Saved entries
######

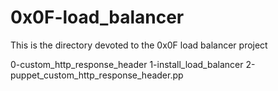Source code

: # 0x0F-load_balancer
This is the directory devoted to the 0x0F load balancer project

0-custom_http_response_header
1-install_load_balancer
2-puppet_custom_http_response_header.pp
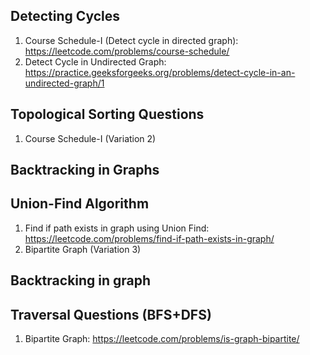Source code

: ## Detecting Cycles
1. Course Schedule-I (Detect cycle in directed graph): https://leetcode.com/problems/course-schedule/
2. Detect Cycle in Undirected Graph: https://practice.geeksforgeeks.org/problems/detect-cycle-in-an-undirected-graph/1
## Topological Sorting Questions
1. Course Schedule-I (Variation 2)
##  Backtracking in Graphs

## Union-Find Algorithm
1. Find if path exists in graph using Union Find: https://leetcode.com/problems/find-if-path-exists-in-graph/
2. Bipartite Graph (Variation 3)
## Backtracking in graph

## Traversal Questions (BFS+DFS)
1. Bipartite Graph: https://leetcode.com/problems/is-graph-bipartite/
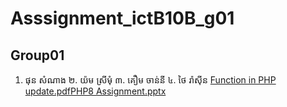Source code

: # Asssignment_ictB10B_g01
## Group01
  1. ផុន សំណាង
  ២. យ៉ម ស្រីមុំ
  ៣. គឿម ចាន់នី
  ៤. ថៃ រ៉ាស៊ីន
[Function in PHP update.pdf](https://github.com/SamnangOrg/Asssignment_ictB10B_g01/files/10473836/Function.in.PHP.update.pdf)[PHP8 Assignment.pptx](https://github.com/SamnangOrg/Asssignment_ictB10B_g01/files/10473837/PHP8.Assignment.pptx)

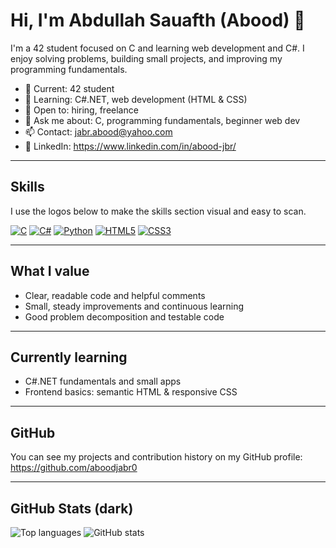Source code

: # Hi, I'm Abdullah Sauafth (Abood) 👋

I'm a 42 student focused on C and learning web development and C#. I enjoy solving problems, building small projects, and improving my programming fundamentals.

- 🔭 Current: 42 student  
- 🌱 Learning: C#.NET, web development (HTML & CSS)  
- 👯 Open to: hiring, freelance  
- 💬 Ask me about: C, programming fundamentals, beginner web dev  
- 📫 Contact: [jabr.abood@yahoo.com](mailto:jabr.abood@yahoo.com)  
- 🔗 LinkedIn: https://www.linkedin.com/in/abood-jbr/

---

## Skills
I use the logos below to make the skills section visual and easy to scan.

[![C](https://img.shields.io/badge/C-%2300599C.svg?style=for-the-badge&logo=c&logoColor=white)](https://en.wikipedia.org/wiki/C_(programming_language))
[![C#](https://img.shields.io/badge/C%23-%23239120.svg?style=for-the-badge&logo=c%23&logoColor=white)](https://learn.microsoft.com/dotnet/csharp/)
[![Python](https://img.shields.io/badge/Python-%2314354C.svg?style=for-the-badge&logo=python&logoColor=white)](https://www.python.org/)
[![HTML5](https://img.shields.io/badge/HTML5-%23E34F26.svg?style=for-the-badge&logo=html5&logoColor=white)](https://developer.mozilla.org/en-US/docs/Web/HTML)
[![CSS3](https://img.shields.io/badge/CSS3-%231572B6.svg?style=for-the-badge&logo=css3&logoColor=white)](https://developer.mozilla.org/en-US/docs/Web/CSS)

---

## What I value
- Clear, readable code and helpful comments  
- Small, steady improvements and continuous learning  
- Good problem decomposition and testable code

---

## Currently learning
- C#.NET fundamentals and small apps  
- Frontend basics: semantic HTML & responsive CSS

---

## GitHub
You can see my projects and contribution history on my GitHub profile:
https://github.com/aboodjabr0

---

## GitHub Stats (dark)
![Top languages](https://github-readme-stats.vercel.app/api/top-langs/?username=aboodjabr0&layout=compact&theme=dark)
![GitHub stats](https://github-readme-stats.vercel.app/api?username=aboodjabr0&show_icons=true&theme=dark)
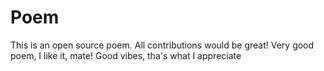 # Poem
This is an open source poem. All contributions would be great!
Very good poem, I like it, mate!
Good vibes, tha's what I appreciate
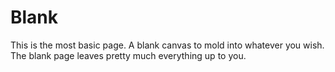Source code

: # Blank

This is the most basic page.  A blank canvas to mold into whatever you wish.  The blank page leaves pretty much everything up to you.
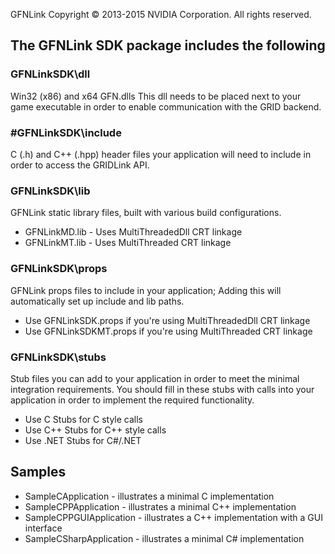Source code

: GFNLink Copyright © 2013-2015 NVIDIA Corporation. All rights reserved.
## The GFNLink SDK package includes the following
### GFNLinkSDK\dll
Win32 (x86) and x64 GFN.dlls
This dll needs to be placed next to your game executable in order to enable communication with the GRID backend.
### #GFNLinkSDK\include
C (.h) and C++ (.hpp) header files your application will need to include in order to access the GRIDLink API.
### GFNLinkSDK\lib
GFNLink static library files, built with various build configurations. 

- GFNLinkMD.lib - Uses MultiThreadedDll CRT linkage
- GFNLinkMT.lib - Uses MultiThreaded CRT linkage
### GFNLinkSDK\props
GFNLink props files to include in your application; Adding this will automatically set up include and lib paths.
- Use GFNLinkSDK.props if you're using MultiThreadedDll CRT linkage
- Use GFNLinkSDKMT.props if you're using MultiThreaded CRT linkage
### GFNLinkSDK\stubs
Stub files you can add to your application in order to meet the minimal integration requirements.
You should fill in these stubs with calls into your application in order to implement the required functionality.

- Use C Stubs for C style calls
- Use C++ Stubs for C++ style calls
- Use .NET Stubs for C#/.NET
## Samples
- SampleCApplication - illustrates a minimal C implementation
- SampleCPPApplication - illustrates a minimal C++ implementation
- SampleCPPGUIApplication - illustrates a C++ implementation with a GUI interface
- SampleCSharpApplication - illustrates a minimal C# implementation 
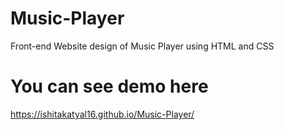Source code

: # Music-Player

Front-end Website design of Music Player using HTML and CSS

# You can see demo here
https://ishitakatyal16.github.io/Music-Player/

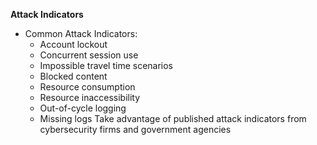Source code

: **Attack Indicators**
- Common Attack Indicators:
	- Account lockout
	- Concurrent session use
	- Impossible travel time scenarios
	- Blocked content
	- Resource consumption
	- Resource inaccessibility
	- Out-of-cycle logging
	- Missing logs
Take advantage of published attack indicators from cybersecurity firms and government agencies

######

▶ _Instructions for the task_
When a line of the data holds the string "leetcode", pick it out and copy it.

▶ _Your response_
1. Course Schedule-I (Detect cycle in directed graph): https://leetcode.com/problems/course-schedule/
1. Find if path exists in graph using Union Find: https://leetcode.com/problems/find-if-path-exists-in-graph/
1. Bipartite Graph: https://leetcode.com/problems/is-graph-bipartite/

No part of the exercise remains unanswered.